The problem -
Read the lines of the data below and retrieve those with "Update".

Exercise data -
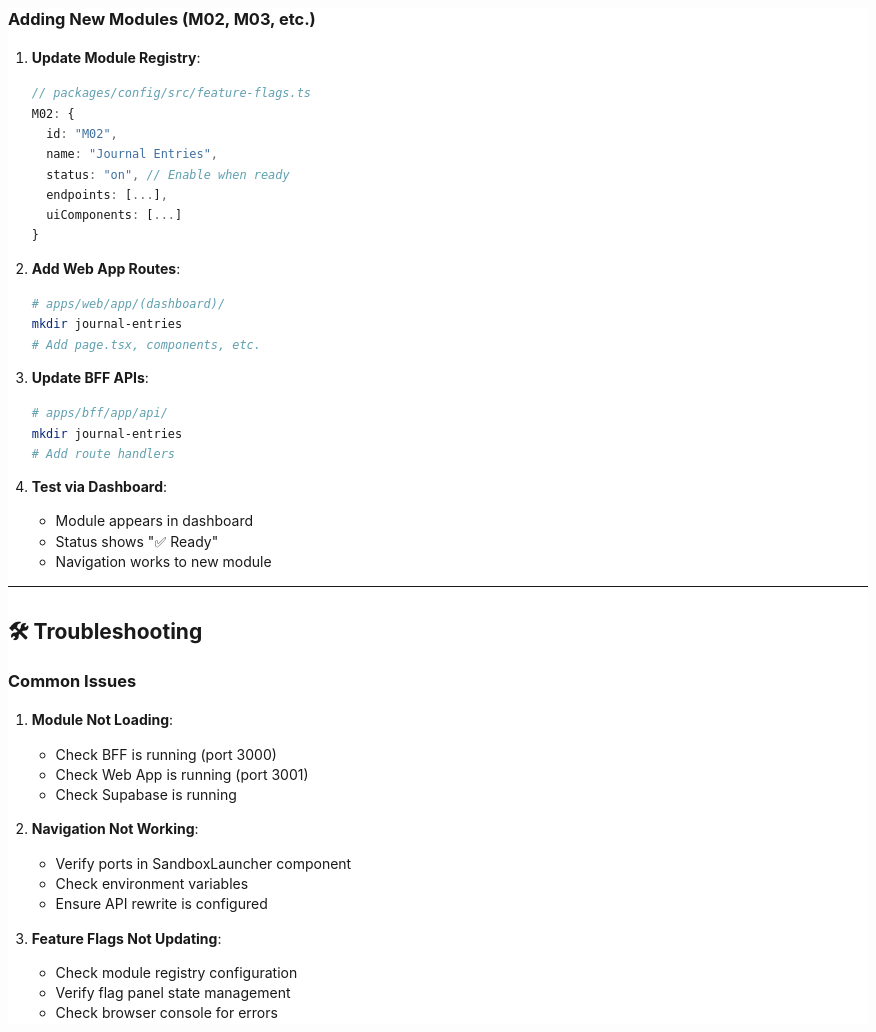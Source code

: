 ### Adding New Modules (M02, M03, etc.)

1. **Update Module Registry**:

   ```typescript
   // packages/config/src/feature-flags.ts
   M02: {
     id: "M02",
     name: "Journal Entries",
     status: "on", // Enable when ready
     endpoints: [...],
     uiComponents: [...]
   }
   ```

2. **Add Web App Routes**:

   ```bash
   # apps/web/app/(dashboard)/
   mkdir journal-entries
   # Add page.tsx, components, etc.
   ```

3. **Update BFF APIs**:

   ```bash
   # apps/bff/app/api/
   mkdir journal-entries
   # Add route handlers
   ```

4. **Test via Dashboard**:
   - Module appears in dashboard
   - Status shows "✅ Ready"
   - Navigation works to new module

---

## 🛠️ Troubleshooting

### Common Issues

1. **Module Not Loading**:
   - Check BFF is running (port 3000)
   - Check Web App is running (port 3001)
   - Check Supabase is running

2. **Navigation Not Working**:
   - Verify ports in SandboxLauncher component
   - Check environment variables
   - Ensure API rewrite is configured

3. **Feature Flags Not Updating**:
   - Check module registry configuration
   - Verify flag panel state management
   - Check browser console for errors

Expected output -
1. **Update Module Registry**:
3. **Update BFF APIs**:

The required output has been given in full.